Last modified 27 Oct 2021 12:21 +02:00

This is a summary of outcomes of first phase of midPrivacy initiative: Data Provenance Prototype.

Axiom

Key component of the solution is a data modeling language capable of expressing not just data models, but also metadata models. We have been researching for an existing data modeling language that would fit our needs. Unfortunately, there seems to be no popular or ready-to-use data modeling language with appropriate metadata modeling support. This result was not very surprising. Our team is struggling to adapt XML Schema definition (XSD) language for our purposes well over a decade. Most popular data modeling languages provide capabilities that are roughly equivalent to XSD. We have realized that we need to make a major leap in technology to satisfy our needs. Therefore we have designed our own data modeling language: Axiom.

Axiom is a general-purpose data modeling language. On the surface, Axiom is similar to XSD, JSON Schema or any other modern data modeling language. But Axiom goes much deeper. Axiom introduces a concept of inframodel that allows data models to manipulate fundamental concepts of the language and data structures. The concept of inframodel was used to define metadata models. This approach is used in Axiom to model all the metadata for midPoint. As far as we know this is a very unique approach, an approach that we have not seen in any existing language.

We have invested significant amount of time and effort to design Axiom. We have expected that designing a new data modeling language will not be easy. Existing languages could not be used for inspiration when designing the crucial "meta" and "infra" concepts. It took several design iterations and some amount of rework to get to Axiom 0.1 specification.

Overall, Axiom is a very promising development and we are very enthusiastic about the results. We have invested significant amount of time to create Axiom design, language specifications and prototype implementation. We are aware that this is not yet the final version of Axiom and that we will probably have to make adjustements along the way. However, we are quite optimistic, as we have chosen one of the most challenging scenarios (metadata) to validate viability of Axiom.

Relevant links:

Metadata Schemas

Axiom provides capability to create metadata models. However, we still need the actual models. Initial analysis conducted before the first milestone of the project already indicated that there is no metadata or identity provenance schema that we could readily reuse. Therefore we had to create suitable metadata schemas.

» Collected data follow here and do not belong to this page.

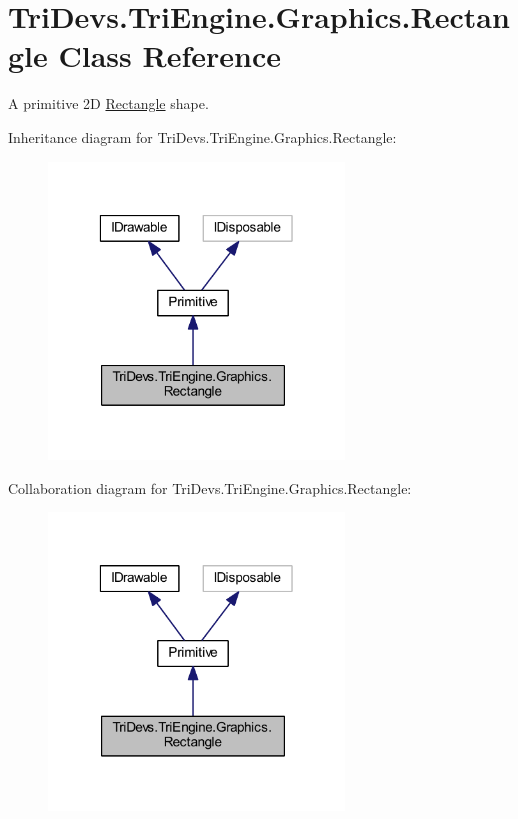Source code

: \hypertarget{class_tri_devs_1_1_tri_engine_1_1_graphics_1_1_rectangle}{\section{Tri\-Devs.\-Tri\-Engine.\-Graphics.\-Rectangle Class Reference}
\label{class_tri_devs_1_1_tri_engine_1_1_graphics_1_1_rectangle}
}


A primitive 2\-D \hyperlink{class_tri_devs_1_1_tri_engine_1_1_graphics_1_1_rectangle}{Rectangle} shape.  




Inheritance diagram for Tri\-Devs.\-Tri\-Engine.\-Graphics.\-Rectangle\-:
\nopagebreak
\begin{figure}[H]
\begin{center}
\leavevmode
\includegraphics[width=223pt]{class_tri_devs_1_1_tri_engine_1_1_graphics_1_1_rectangle__inherit__graph}
\end{center}
\end{figure}


Collaboration diagram for Tri\-Devs.\-Tri\-Engine.\-Graphics.\-Rectangle\-:
\nopagebreak
\begin{figure}[H]
\begin{center}
\leavevmode
\includegraphics[width=223pt]{class_tri_devs_1_1_tri_engine_1_1_graphics_1_1_rectangle__coll__graph}
\end{center}
\end{figure}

Design of some metadata schemas was relatively straightforward, especially the schemas that were specific to midPoint. However, design of generic identity provenance schema proved to be particularly challenging. There does not seem to be any broad agreement what provenance really means and how provenance metadata should look like. We have spent significant amount of time designing the schema that can both suit the way how midPoint is dealing with data and that can express generic concepts of data origin and provenance. We had to create rough design of future data protection features to make sure our provenance concepts are at least roughly correct. We ended up with a provenance metadata design that we believe could work.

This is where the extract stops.